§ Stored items
== Segment start ==

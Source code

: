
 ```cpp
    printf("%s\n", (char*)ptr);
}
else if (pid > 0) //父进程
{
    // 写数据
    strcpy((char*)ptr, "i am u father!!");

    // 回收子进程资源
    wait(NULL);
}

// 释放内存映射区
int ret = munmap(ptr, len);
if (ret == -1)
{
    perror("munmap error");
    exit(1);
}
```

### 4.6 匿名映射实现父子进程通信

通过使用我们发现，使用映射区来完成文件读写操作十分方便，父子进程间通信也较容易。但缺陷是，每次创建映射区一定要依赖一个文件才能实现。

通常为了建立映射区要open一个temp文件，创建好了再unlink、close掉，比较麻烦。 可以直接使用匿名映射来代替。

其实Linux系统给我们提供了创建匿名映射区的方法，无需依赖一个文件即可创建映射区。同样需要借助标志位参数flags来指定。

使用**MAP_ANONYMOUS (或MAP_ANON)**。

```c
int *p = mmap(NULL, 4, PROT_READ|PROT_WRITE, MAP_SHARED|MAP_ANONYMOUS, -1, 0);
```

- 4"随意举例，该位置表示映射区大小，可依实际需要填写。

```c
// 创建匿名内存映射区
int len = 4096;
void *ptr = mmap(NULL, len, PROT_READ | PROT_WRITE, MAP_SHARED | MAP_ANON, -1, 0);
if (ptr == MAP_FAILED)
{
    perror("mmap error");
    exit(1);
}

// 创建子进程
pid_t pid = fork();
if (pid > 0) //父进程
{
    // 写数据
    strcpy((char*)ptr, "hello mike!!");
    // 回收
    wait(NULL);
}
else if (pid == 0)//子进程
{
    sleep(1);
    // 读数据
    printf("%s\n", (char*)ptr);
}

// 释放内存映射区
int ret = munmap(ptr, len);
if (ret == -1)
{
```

== Segment end ==

§ ACTIVITY
Which lines above contain the word "NULL"? Copy each of them.

§ TASK SOLUTION
    wait(NULL);
int *p = mmap(NULL, 4, PROT_READ|PROT_WRITE, MAP_SHARED|MAP_ANONYMOUS, -1, 0);
void *ptr = mmap(NULL, len, PROT_READ | PROT_WRITE, MAP_SHARED | MAP_ANON, -1, 0);
    wait(NULL);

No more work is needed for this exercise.